The next consideration is that extenders do degrade the sharpness of a lens and add vignetting to the image at wider apertures, particularly when stacked. Your images will benefit from having the lens stopped down some way from the maximum aperture, but of course this eats up even more of your light which has to be compensated for by shutter speed or ISO. Long story a little bit shorter, you’ll probably find it hard to get a fast shutter speed with a stacked set of extenders, unless you are outside in the midday sun, so be prepared to choose your subject wisely, or crank up your ISO to a very high value even in daylight.
Infinity Focus Loss
Any time you use an extension tube, you will lose the ability to focus to infinity, so the same goes for including one in a stack between two extenders. Whether or not this will make a difference to you is dependant on the lens that you are using, and also what kind of subject you are trying to shoot. I would hazard a guess that most people are stacking extenders to use on telephoto and super telephoto lenses to get “closer” to wildlife. I can’t speak for every situation, but this one seems the most relevant. Many of Canon’s super telephoto lenses are actually designed to focus past infinity, so the inclusion of an extension tube actually just brings the whole thing back roughly around the infinity mark. As an example, I stacked a 1.4x and a 2x extender on my Canon 400mm f/4 DO II, and pointed it down my street. I was easily able to focus on the house at the end of my street, which was some 150-200ft away. In other words, whilst it might cause you to lose the ability to focus on an object on the horizon, I doubt that is what most people are trying to do with such lenses. Wildlife is typically MUCH closer than the house at the end of my street, so the loss of infinity focus makes no practical difference to me at all. Every lens will be slightly different, and please feel free to share your own combinations in the comments below, but my gut says that this won’t be a problem for most people.
Stacking extenders with an extension tube
The design of Canon’s extenders means that you can’t directly couple two extenders together because the protruding glass element physically doesn’t fit. The way to get around this is to use a 12mm extension tube between the two extenders. If you aren’t familiar with extension tubes, take a look at my previous in-depth guide to extension tubes for lenses.
An extension tubes looks a lot like an extender, but it doesn’t actually have any glass it in it at all. Its usual purpose is to alter the minimum focus distance of a lens by shifting it further away from the camera’s sensor. For the the purpose of coupling two extenders together though, it perfectly moves the protruding element just far enough away that two canon extenders can be stacked.
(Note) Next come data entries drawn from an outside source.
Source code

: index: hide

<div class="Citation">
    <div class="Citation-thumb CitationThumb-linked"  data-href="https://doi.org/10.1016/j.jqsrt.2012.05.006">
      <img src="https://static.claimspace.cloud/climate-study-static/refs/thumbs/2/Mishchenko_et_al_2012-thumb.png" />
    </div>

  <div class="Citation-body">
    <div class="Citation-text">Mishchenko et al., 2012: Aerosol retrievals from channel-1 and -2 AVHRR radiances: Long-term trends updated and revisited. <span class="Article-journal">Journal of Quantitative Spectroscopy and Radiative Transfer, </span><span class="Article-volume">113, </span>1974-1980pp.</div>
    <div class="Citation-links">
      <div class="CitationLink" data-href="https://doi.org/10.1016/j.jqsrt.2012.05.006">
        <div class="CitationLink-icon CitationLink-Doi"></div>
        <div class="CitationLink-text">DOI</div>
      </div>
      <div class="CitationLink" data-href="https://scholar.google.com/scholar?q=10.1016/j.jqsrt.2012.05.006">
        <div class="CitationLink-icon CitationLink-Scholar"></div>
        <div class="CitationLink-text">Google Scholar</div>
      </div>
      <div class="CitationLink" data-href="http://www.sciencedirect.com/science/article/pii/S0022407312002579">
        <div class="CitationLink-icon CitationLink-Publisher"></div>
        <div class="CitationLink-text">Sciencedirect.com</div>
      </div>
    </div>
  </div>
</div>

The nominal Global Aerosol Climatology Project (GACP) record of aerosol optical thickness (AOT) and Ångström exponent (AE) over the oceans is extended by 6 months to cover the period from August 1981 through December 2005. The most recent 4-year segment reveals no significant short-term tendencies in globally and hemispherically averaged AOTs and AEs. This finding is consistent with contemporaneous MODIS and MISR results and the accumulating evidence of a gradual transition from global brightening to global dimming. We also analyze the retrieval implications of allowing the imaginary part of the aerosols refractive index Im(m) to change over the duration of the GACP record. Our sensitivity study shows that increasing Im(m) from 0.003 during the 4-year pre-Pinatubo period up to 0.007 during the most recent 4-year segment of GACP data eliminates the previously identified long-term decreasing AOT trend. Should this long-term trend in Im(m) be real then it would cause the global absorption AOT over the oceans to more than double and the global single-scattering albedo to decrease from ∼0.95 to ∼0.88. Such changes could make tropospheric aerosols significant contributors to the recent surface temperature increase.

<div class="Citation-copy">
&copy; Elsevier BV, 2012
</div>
It’s worth noting that extenders can be purchased at various heights. Canon make a 12mm and a 25mm, but there are third-party versions in a variety of other sizes. For the purposes of stacking two Canon extenders together, you only need a 12mm extension tube, and this is what I would recommend that you use. Whilst extenders don’t alter the sharpness of an image, they do introduce a little vignetting and that increases the higher the extension tube you use. For this reason, if you have the choice, you should use the smallest extension tube you can for your stacking, which is the 12mm. Personally I use the Canon 12mm, but there are lots of good value third-party ones as well. The most commonly used third-party extension tubes are the Kenko tubes, and I’ve previously written a comparison between the Canon and Kenko extension tubes which you might want to check out as well.
Extenders that don’t need extension tubes to stack
Canon’s own Mark III extenders will need the extension tube in order to stack them together as we have seen, but some third-part extenders will stack together without using the intermediary extension tube. I’m a little loathe to state categorically that this can be done since I’ve not tried it myself, but it is widely reported that you can stack a Sigma EF 1.4x extender and a Sigma EF 2x extender together with no tube between them. I have also seen the same reported for Kenko extenders. I would say that if you plan to do this, make sure you either try it in a store first, have a store salesperson try it for you, or buy it from a place with a very good return policy like B&H Photo, just in case it doesn’t work as expected. I’d also caution that generally these third party extenders are thought to be good, but not as good as the Canon ones in terms of image quality. Since stacking extenders already puts a huge strain on image quality, if the results are very important to you then it would be best to use the highest quality extenders you can get, which are the proper Canon ones.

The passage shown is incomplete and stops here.